И два человѣка, всегда косившіеся, — и давно, — другъ на друга, вмѣстѣ сѣли въ вагонъ. Баронесса съ дочерью и Эми, ради прогулки, собрались проводить отъѣзжающихъ до Тарба. Здѣсь они простились и въ вечеру вернулись обратно въ Баньеръ.
Рудокоповъ и Соколинскій въ первый разъ со дня знакомства провели теперь нѣсколько часовъ вмѣстѣ. Кончилось тѣмъ, что около полуночи оба сильно измѣнили свое мнѣніе, или свое предубѣжденіе другъ въ другу. Рудокоповъ, слушая повѣствованіе и даже отчасти исповѣдь Соколинскаго, думалъ про себя:
«Пустой, но добрый малый, даже очень добрый! И совершенно безхарактерный… Куда вѣтеръ дунетъ, туда и повернется. Нравственный пухъ, который съ вихремъ можетъ унестись и въ поднебесье. Кабы могла Любочка прибрать его въ рукамъ, то была бы, пожалуй, счастлива. Конечно, — банально счастлива. Если пойдутъ дѣти, то это бракосочетаніе совсѣмъ съ рукъ сойдетъ. Займется дѣтьми и забудетъ, какой пошлякъ исправляетъ должность супруга»…

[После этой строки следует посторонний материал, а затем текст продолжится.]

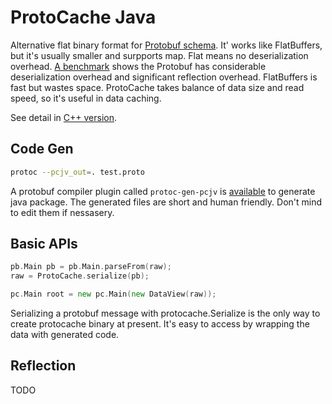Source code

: # ProtoCache Java

Alternative flat binary format for [Protobuf schema](https://protobuf.dev/programming-guides/proto3/). It' works like FlatBuffers, but it's usually smaller and surpports map. Flat means no deserialization overhead. [A benchmark](test/benchmark) shows the Protobuf has considerable deserialization overhead and significant reflection overhead. FlatBuffers is fast but wastes space. ProtoCache takes balance of data size and read speed, so it's useful in data caching.

See detail in [C++ version](https://github.com/peterrk/protocache).

## Code Gen
```sh
protoc --pcjv_out=. test.proto
```
A protobuf compiler plugin called `protoc-gen-pcjv` is [available](https://github.com/peterrk/protocache/blob/main/tools/protoc-gen-pcjv.cc) to generate java package. The generated files are short and human friendly. Don't mind to edit them if nessasery.

## Basic APIs
```go
pb.Main pb = pb.Main.parseFrom(raw);
raw = ProtoCache.serialize(pb);

pc.Main root = new pc.Main(new DataView(raw));
```
Serializing a protobuf message with protocache.Serialize is the only way to create protocache binary at present. It's easy to access by wrapping the data with generated code.

## Reflection
TODO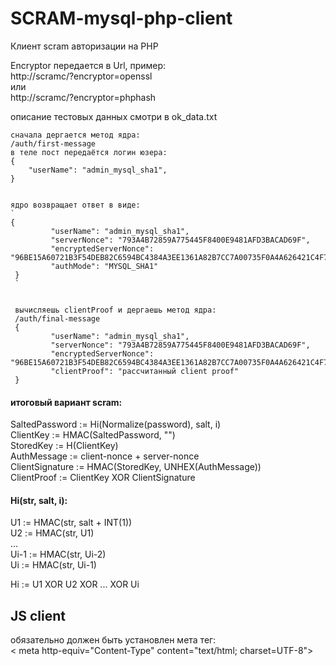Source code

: # SCRAM-mysql-php-client
Клиент scram авторизации на PHP

Encryptor передается в Url, пример:  
http://scramc/?encryptor=openssl  
или  
http://scramc/?encryptor=phphash  

описание тестовых данных смотри в ok_data.txt

```
сначала дергается метод ядра:  
/auth/first-message  
в теле пост передаётся логин юзера:  
{
    "userName": "admin_mysql_sha1",
}


ядро возвращает ответ в виде:  
`
{
         "userName": "admin_mysql_sha1",
         "serverNonce": "793A4B72859A775445F8400E9481AFD3BACAD69F",
         "encryptedServerNonce": "96BE15A60721B3F54DEB82C6594BC4384A3EE1361A82B7CC7A00735F0A4A626421C4F7ED413E32FA26AFD928368AFA5A",
         "authMode": "MYSQL_SHA1"
 }
 `
 
 
 вычисляешь clientProof и дергаешь метод ядра:  
 /auth/final-message  
 {
         "userName": "admin_mysql_sha1",
         "serverNonce": "793A4B72859A775445F8400E9481AFD3BACAD69F",
         "encryptedServerNonce": "96BE15A60721B3F54DEB82C6594BC4384A3EE1361A82B7CC7A00735F0A4A626421C4F7ED413E32FA26AFD928368AFA5A",
         "clientProof": "рассчитанный client proof"
 }
 ```
 #### итоговый вариант scram:   
 SaltedPassword := Hi(Normalize(password), salt, i)  
 ClientKey := HMAC(SaltedPassword, "")  
 StoredKey := H(ClientKey)  
 AuthMessage := client-nonce + server-nonce   
 ClientSignature := HMAC(StoredKey, UNHEX(AuthMessage))  
 ClientProof := ClientKey XOR ClientSignature  
 
 
 #### Hi(str, salt, i):  
 
 U1 := HMAC(str, salt + INT(1))  
 U2 := HMAC(str, U1)  
 ...  
 Ui-1 := HMAC(str, Ui-2)  
 Ui := HMAC(str, Ui-1)  
 
 Hi := U1 XOR U2 XOR ... XOR Ui  
 
 
 ## JS client  
 обязательно должен быть установлен мета тег:  
 < meta http-equiv="Content-Type" content="text/html; charset=UTF-8">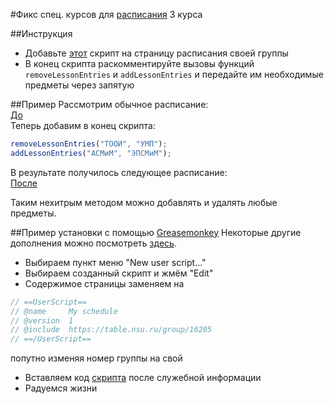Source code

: #Фикс спец. курсов для [расписания](https://table.nsu.ru/faculty/fit) 3 курса

##Инструкция
* Добавьте [этот](fit_schedule.js) скрипт на страницу расписания своей группы  
* В конец скрипта раскомментируйте вызовы функций `removeLessonEntries` и `addLessonEntries` и передайте им необходимые предметы через запятую   

##Пример
Рассмотрим обычное расписание:  
[До](https://user-images.githubusercontent.com/22503910/44948100-2d8ba080-ae42-11e8-91bd-add8998a2fdd.png)  
Теперь добавим в конец скрипта:  
```javascript
removeLessonEntries("ТООИ", "УМП");
addLessonEntries("АСМиМ", "ЭПСМиМ");
```  
В результате получилось следующее расписание:  
[После](https://user-images.githubusercontent.com/22503910/44948101-2e243700-ae42-11e8-993e-ce135681aaed.png)  

Таким нехитрым методом можно добавлять и удалять любые предметы.

##Пример установки с помощью [Greasemonkey](https://www.greasespot.net/)
Некоторые другие дополнения можно посмотреть [здесь](http://userscripts.ru).  
* Выбираем пункт меню "New user script..."  
* Выбираем созданный скрипт и жмём "Edit"
* Содержимое страницы заменяем на
```javascript
// ==UserScript==
// @name     My schedule
// @version  1
// @include  https://table.nsu.ru/group/16205
// ==/UserScript==
```
попутно изменяя номер группы на свой  
* Вставляем код [скрипта](fit_schedule.js) после служебной информации
* Радуемся жизни
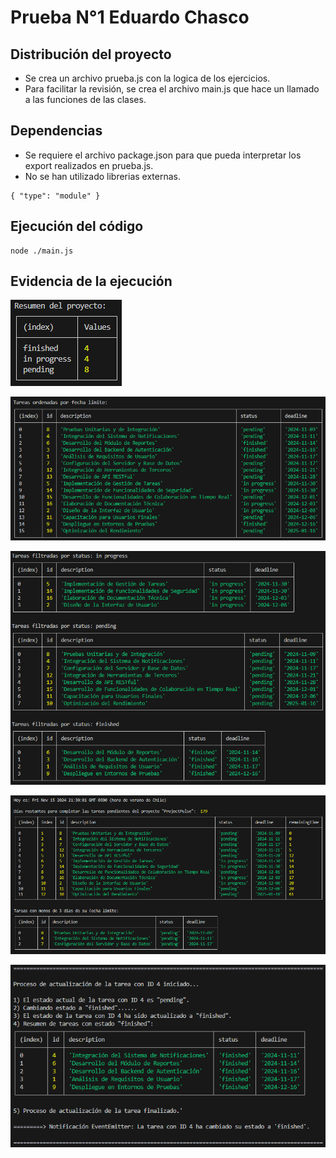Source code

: # Prueba N°1 Eduardo Chasco

## Distribución del proyecto
- Se crea un archivo prueba.js con la logica de los ejercicios.
- Para facilitar la revisión, se crea el archivo main.js que hace un llamado a las funciones de las clases.

## Dependencias
- Se requiere el archivo package.json para que pueda interpretar los export realizados en prueba.js.
- No se han utilizado librerias externas.

```shell
{ "type": "module" }
```

## Ejecución del código

```shell
node ./main.js
```

## Evidencia de la ejecución
![Summary](/images/1_summary.png)

![Deadline](/images/2_deadline.png)

![Filters](/images/3_filter.png)

![Pending tasks](/images/4_pending.png)

![Status update](/images/5_status_update_event.png)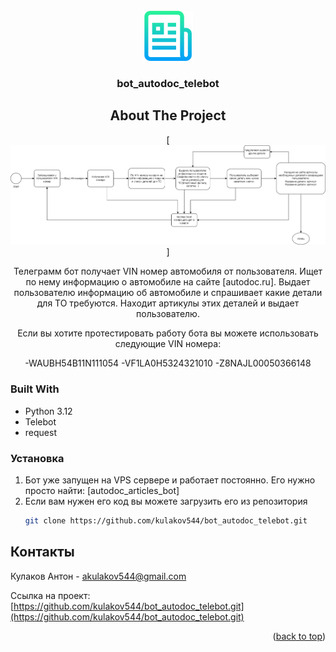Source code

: <!-- PROJECT LOGO -->
<br />
<div align="center">
  <a href="https://github.com/kulakov544/bot_autodoc_telebot.git">
    <img src="images/logo.png" alt="Logo" width="80" height="80">
  </a>

<h3 align="center">bot_autodoc_telebot</h3>



<!-- ABOUT THE PROJECT -->
## About The Project

[![Product Name Screen Shot][product-screenshot]]

Телеграмм бот получает VIN номер автомобиля от пользователя. Ищет по нему информацию о автомобиле на сайте [autodoc.ru]. 
Выдает пользователю информацию об автомобиле и спрашивает какие детали для ТО требуются. 
Находит артикулы этих деталей и выдает пользователю.


Если вы хотите протестировать работу бота вы можете использовать следующие VIN номера:

-WAUBH54B11N111054
-VF1LA0H5324321010
-Z8NAJL00050366148
</div>

### Built With

- Python 3.12
- Telebot
- request


### Установка

1. Бот уже запущен на VPS сервере и работает постоянно. Его нужно просто найти: [autodoc_articles_bot]
2. Если вам нужен его код вы можете загрузить его из репозитория
   ```sh
   git clone https://github.com/kulakov544/bot_autodoc_telebot.git
   ```


<!-- CONTACT -->
## Контакты

Кулаков Антон -  akulakov544@gmail.com

Ссылка на проект: [https://github.com/kulakov544/bot_autodoc_telebot.git](https://github.com/kulakov544/bot_autodoc_telebot.git)

<p align="right">(<a href="#readme-top">back to top</a>)</p>





<!-- MARKDOWN LINKS & IMAGES -->
<!-- https://www.markdownguide.org/basic-syntax/#reference-style-links -->
[product-screenshot]: images/shema_autodoc_bot.png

Къ то же время князь, приглядываясь въ доктору, думалъ:
«Онъ вовсе не такой злой и о себѣ воображающій не вѣсть что… Конечно, приглядываясь, видно, что за этимъ бариномъ сквозить мужикъ, но честный, прямой… Онъ искренно любитъ Aimée, и это должно насъ сблизить».
И при этомъ князь радостно улыбнулся. Она теперь для него не Любовь Борисовна, а — «Aimée».
IX
Большой нумеръ въ бель-этажѣ отеля около цѣлаго аппартамента, занятаго графомъ Загурскимъ, наконецъ освободился, благодаря стараніямъ gérant гостинницы.